TASK BRIEF =>
Exact repetition of every record is required.

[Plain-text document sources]
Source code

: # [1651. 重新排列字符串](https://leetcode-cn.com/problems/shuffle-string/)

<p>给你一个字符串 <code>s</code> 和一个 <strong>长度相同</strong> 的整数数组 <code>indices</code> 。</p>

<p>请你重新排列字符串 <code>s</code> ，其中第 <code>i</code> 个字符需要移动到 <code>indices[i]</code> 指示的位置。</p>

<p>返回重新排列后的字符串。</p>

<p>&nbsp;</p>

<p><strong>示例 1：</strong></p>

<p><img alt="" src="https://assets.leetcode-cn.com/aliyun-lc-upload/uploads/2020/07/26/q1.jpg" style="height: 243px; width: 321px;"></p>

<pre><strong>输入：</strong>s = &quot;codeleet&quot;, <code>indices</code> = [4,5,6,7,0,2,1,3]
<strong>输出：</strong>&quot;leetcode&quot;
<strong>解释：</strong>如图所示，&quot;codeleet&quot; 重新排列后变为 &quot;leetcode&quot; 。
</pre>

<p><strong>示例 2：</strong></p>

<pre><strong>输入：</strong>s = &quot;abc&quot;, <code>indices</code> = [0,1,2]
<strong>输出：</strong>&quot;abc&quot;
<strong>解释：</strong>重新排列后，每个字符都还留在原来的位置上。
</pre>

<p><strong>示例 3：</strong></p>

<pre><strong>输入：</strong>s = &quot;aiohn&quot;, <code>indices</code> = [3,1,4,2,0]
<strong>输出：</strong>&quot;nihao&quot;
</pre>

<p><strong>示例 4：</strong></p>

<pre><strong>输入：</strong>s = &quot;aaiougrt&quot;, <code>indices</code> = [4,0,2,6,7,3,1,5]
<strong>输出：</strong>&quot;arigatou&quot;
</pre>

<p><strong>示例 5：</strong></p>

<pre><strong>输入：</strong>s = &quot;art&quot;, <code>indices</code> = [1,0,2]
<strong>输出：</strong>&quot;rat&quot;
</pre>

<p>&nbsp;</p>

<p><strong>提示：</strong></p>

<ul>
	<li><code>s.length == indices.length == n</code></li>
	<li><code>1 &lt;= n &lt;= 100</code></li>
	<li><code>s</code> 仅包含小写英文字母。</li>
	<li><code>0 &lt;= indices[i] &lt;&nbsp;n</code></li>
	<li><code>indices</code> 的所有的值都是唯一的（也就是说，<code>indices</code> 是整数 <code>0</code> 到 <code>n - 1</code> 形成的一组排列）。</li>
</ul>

TASK RESULT =>
Source code

: # [1651. 重新排列字符串](https://leetcode-cn.com/problems/shuffle-string/)

<p>给你一个字符串 <code>s</code> 和一个 <strong>长度相同</strong> 的整数数组 <code>indices</code> 。</p>

<p>请你重新排列字符串 <code>s</code> ，其中第 <code>i</code> 个字符需要移动到 <code>indices[i]</code> 指示的位置。</p>

<p>返回重新排列后的字符串。</p>

<p>&nbsp;</p>

<p><strong>示例 1：</strong></p>

<p><img alt="" src="https://assets.leetcode-cn.com/aliyun-lc-upload/uploads/2020/07/26/q1.jpg" style="height: 243px; width: 321px;"></p>

<pre><strong>输入：</strong>s = &quot;codeleet&quot;, <code>indices</code> = [4,5,6,7,0,2,1,3]
<strong>输出：</strong>&quot;leetcode&quot;
<strong>解释：</strong>如图所示，&quot;codeleet&quot; 重新排列后变为 &quot;leetcode&quot; 。
</pre>

<p><strong>示例 2：</strong></p>

<pre><strong>输入：</strong>s = &quot;abc&quot;, <code>indices</code> = [0,1,2]
<strong>输出：</strong>&quot;abc&quot;
<strong>解释：</strong>重新排列后，每个字符都还留在原来的位置上。
</pre>

<p><strong>示例 3：</strong></p>

<pre><strong>输入：</strong>s = &quot;aiohn&quot;, <code>indices</code> = [3,1,4,2,0]
<strong>输出：</strong>&quot;nihao&quot;
</pre>

<p><strong>示例 4：</strong></p>

<pre><strong>输入：</strong>s = &quot;aaiougrt&quot;, <code>indices</code> = [4,0,2,6,7,3,1,5]
<strong>输出：</strong>&quot;arigatou&quot;
</pre>

<p><strong>示例 5：</strong></p>

<pre><strong>输入：</strong>s = &quot;art&quot;, <code>indices</code> = [1,0,2]
<strong>输出：</strong>&quot;rat&quot;
</pre>

<p>&nbsp;</p>

<p><strong>提示：</strong></p>

<ul>
	<li><code>s.length == indices.length == n</code></li>
	<li><code>1 &lt;= n &lt;= 100</code></li>
	<li><code>s</code> 仅包含小写英文字母。</li>
	<li><code>0 &lt;= indices[i] &lt;&nbsp;n</code></li>
	<li><code>indices</code> 的所有的值都是唯一的（也就是说，<code>indices</code> 是整数 <code>0</code> 到 <code>n - 1</code> 形成的一组排列）。</li>
</ul>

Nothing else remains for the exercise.